Telah Hasil penelitian terdahulu 
Terkait penelitian tentang “Green Marketing” dan pengaruhnya terhadap Keputusan Pembelian melalui Minat Beli produk organik, untuk memberikan deskripsi dan kerangka konseptual yang lebih komprehensif, penelitian ini dilengkapi dengan hasil-hasil penelitian terdahulu yang sangat menunjang dan bersifat menguatkan atau melemahkan posisi bahasan topik penelitian ini.

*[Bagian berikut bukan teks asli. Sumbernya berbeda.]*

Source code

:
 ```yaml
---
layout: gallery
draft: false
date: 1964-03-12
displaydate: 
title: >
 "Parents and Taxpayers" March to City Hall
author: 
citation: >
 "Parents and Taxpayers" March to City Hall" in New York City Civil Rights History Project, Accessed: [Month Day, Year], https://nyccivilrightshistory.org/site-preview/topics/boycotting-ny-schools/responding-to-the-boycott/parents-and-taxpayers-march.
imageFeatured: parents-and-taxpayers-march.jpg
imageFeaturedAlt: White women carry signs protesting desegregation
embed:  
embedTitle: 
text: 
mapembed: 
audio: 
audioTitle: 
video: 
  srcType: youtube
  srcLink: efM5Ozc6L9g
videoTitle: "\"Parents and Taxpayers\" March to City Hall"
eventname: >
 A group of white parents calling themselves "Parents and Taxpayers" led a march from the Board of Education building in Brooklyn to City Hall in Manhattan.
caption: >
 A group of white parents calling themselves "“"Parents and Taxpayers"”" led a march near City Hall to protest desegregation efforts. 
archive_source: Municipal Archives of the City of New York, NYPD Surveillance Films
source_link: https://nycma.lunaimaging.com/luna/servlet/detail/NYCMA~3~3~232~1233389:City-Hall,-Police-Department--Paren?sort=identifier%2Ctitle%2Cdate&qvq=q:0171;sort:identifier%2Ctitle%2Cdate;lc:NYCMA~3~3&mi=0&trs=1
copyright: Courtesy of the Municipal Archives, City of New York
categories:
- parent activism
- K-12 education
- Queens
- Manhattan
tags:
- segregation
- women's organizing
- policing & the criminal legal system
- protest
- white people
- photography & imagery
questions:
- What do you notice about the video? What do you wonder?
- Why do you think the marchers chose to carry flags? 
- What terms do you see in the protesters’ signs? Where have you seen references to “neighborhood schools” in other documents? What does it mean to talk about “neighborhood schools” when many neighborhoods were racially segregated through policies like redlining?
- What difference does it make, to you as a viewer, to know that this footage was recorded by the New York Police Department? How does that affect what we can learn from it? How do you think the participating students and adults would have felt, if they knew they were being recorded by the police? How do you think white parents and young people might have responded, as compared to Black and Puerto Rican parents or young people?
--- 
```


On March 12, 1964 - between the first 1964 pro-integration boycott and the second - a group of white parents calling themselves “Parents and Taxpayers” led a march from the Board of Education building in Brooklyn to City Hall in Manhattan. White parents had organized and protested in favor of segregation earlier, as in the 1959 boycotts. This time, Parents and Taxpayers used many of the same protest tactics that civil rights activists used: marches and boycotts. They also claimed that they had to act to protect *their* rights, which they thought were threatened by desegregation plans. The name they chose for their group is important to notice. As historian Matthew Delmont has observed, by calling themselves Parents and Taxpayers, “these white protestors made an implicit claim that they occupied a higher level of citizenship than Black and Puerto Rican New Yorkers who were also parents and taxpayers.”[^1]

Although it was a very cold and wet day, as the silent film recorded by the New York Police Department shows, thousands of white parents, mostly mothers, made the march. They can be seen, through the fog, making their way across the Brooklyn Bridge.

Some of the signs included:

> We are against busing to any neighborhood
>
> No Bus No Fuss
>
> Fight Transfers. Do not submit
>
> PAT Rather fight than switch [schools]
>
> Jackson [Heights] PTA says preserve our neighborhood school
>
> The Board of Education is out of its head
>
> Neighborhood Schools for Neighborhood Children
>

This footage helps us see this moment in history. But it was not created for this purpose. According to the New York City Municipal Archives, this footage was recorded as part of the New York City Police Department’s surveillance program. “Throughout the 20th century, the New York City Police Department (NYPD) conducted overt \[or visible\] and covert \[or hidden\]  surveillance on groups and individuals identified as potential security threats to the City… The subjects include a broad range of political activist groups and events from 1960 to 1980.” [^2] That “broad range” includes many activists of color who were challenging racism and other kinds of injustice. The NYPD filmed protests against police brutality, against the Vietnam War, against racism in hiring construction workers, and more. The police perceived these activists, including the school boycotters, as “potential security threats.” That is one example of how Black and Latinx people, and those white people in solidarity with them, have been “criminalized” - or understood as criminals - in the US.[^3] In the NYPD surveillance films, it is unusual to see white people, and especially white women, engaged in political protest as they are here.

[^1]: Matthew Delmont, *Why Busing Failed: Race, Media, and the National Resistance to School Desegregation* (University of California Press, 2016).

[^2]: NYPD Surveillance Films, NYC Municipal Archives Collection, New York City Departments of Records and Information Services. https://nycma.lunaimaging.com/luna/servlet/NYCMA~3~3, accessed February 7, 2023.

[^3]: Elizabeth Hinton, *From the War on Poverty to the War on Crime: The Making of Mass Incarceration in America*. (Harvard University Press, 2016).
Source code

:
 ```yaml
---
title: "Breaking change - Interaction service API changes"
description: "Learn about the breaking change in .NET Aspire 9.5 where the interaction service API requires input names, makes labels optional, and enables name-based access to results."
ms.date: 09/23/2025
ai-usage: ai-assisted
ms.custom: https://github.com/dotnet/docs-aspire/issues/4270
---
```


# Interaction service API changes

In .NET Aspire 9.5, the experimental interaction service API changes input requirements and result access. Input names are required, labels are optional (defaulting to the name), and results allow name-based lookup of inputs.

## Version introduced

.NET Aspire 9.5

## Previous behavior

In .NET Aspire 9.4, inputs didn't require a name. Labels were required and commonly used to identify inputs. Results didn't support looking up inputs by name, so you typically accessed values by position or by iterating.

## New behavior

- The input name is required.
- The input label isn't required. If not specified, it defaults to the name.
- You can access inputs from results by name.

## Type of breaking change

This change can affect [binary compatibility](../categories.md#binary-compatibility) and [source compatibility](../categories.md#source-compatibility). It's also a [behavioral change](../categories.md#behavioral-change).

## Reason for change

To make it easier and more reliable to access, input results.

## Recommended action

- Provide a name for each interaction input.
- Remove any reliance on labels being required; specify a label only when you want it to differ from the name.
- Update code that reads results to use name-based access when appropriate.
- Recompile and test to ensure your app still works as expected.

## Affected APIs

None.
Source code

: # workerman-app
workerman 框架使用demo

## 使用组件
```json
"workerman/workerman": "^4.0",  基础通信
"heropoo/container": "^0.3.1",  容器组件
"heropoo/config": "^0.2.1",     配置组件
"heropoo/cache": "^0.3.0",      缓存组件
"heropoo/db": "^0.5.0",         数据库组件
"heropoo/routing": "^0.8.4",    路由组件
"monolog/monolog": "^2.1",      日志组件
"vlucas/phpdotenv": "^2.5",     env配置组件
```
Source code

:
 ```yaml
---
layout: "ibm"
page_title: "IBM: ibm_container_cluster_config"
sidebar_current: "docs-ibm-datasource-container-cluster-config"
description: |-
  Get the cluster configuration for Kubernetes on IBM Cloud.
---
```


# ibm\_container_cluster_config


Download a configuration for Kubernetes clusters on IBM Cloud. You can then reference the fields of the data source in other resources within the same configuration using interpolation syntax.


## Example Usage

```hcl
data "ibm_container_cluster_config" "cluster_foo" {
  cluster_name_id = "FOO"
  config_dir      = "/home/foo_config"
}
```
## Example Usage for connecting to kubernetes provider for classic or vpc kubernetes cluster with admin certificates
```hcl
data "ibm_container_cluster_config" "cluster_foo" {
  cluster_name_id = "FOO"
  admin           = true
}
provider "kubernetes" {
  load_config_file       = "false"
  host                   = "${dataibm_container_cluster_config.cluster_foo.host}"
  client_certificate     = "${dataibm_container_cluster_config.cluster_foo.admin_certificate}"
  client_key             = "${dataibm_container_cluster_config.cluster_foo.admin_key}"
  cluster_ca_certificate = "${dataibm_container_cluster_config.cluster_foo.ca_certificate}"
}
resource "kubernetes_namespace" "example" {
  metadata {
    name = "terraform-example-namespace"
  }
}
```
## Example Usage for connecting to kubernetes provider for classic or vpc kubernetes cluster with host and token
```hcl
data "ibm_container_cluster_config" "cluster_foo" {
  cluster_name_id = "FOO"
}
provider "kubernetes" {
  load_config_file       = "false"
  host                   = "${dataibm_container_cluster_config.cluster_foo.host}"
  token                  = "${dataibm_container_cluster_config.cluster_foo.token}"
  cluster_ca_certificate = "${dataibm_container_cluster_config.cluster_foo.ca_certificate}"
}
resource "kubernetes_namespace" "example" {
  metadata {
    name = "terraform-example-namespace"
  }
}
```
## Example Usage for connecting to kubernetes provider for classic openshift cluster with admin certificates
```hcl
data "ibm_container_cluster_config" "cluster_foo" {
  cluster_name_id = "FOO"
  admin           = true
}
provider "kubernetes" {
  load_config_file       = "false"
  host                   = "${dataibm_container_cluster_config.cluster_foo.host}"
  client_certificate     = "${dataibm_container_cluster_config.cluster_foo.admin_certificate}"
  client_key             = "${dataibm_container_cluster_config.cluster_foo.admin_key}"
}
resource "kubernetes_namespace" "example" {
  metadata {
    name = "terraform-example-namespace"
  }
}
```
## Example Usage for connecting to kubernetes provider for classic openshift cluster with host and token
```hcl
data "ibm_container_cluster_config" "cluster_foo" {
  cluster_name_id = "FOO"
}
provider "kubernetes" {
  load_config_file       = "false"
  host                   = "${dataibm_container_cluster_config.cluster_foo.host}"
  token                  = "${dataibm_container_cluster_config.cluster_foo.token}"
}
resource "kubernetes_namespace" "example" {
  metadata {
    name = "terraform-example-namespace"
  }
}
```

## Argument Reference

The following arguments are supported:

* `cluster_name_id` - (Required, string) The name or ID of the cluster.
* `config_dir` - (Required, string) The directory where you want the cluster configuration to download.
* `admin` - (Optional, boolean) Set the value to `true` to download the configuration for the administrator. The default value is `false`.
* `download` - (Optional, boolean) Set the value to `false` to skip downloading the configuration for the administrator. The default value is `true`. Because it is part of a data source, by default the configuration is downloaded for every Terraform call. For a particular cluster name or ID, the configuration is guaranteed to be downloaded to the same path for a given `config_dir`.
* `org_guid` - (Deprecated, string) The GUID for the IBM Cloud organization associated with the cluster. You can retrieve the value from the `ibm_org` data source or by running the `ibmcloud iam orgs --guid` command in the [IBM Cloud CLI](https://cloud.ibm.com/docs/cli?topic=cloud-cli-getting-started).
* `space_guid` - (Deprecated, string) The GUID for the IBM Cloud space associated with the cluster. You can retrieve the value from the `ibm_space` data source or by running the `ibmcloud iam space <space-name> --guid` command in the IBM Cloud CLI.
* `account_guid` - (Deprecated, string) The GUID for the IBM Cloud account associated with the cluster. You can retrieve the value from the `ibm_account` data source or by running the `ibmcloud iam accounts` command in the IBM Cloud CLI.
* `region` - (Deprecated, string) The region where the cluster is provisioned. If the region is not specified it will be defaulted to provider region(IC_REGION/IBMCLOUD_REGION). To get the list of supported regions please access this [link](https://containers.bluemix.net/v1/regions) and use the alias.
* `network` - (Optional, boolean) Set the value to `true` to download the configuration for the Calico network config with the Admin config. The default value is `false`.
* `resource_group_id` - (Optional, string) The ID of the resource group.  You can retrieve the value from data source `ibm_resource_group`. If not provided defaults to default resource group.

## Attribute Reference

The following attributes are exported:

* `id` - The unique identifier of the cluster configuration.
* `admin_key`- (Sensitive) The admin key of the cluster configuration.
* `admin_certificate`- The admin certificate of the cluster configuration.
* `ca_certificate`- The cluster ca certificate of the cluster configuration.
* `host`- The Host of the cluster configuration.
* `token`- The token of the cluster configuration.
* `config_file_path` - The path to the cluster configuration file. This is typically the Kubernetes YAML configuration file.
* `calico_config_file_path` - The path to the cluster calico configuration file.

Selain penjelasan, penelitian terdahulu tergambar dalam bentuk maping pada tabel matriks. 
o Tarkiainen and Sundqvist (2006) melakukan penelitian dengan judul “Subjective Norms, Attitudes and Intentions of Finnish Consumers in Buying Organic Food”. 
o Magistris and Gracia (2008) dalam penelitian yang berjudul “The decision to buy organic food products in Southern Italy”. 
o Kalafatis et al.,(1999) melakukan penelitian dengan judul ”Green Marketing and Ajzen’s Theory of Planned Behavior: A cross-Market examination”. 
o Haryadi R (2009) melakukan penelitian dengan judul “ Pengaruh Green Marketing terhadap Pilihan Konsumen melalui Pendekatan Marketing Mix (Studi kasus pada The Body Shop Jakarta). 
o Fotopoulos dan Krystalis (2002) melakukan penelitian dengan judul “Purchasing motives and profile of the Greek Organic Consumer: A countrywide survey”. 
o Marija Radman (2005) melakukan penelitian dengan judul ”Consumer consumption and perception of organic products in Croatia”. 
o Tsakiridou et al.,(2007) melakukan penelitian dengan judul, “Attitudes And Behavior Towards Organic Products: An Exploratory Study”. 
o Zanoli & Naspetti (2002) dalam penelitian yang berjudul, “ Consumer Motivations in the Purchase of Organic food: A Means-End Approach”. 
o Magnusson, et al., (2001) melakukan penelitian dengan judul,” Attitudes toward Organic Foods among Swedish Consumers”. 
o Tregear, Dent & McGregor (1994) dalam penelitian yang berjudul ”The Demand for Organically Grown Produce”, 
o Hasrini sari (2008) dalam penelitian yang berjudul “Pemasaran Produk Hijau : Profil Pelanggan berdasarkan Usia, Gender, Pendidikan, dan Pengalaman membeli. 
o Junaedi S.MF (2008) melakukan penelitian dengan judul “Pengaruh Gender Sebagai Pemoderasi Pengembangan Model Perilaku Konsumen Hijau Di Indonesia”. 
o Junaedi S.MF (2003), “ Analisis faktor demografi, akses media dan sumber informasi Terhadap kepedulian dan kesadaran lingkungan konsumen: Kajian pemasaran yang berwawasan sosial”.


Hasil penelitian terdahulu diatas, membenarkan/ menjustifikasi determinan perilaku pembelian produk hijau dan produk organik yang ramah lingkungan. Secara umum, mampu mengungkapkan dan menjelaskan bahwa permodelan dari Theory of Planned Behavior/TPB (Teori perilaku rencanaan) dari Ajzen (1991), yang meliputi Minat perilaku, Sikap terhadap Perilaku, Norma-norma Subjektif, dan Kontrol perilaku persepsian, merupakan determinan dari perilaku pembelian (Keputusan membeli) produk organik/produk hijau yang ramah 


lingkungan (Kalafatis, et al.,1999; Tarkiainen and Sundqvist, 2006; Magistris and Gracia, 2008; Tsakiridou et al.,2007; Junaedi,2008; Magnusson, et al., 2001). Selain permodelan dari TPB, penelitian lain yang melihat dari konsep pemasaran yang dideskripsikan sebagai bauran pemasaran atau marketing mix menunjukkan pengaruh yang signifikan terhadap niat beli dan keputusan pembelian (Haryadi, 2009; Tregear, Dent & McGregor,1994; Fotopoulos dan Krystalis, 2002; Radman, 2005; Zanoli & Naspetti, 2002; Junaedi, 2003; Hasrini, 2008).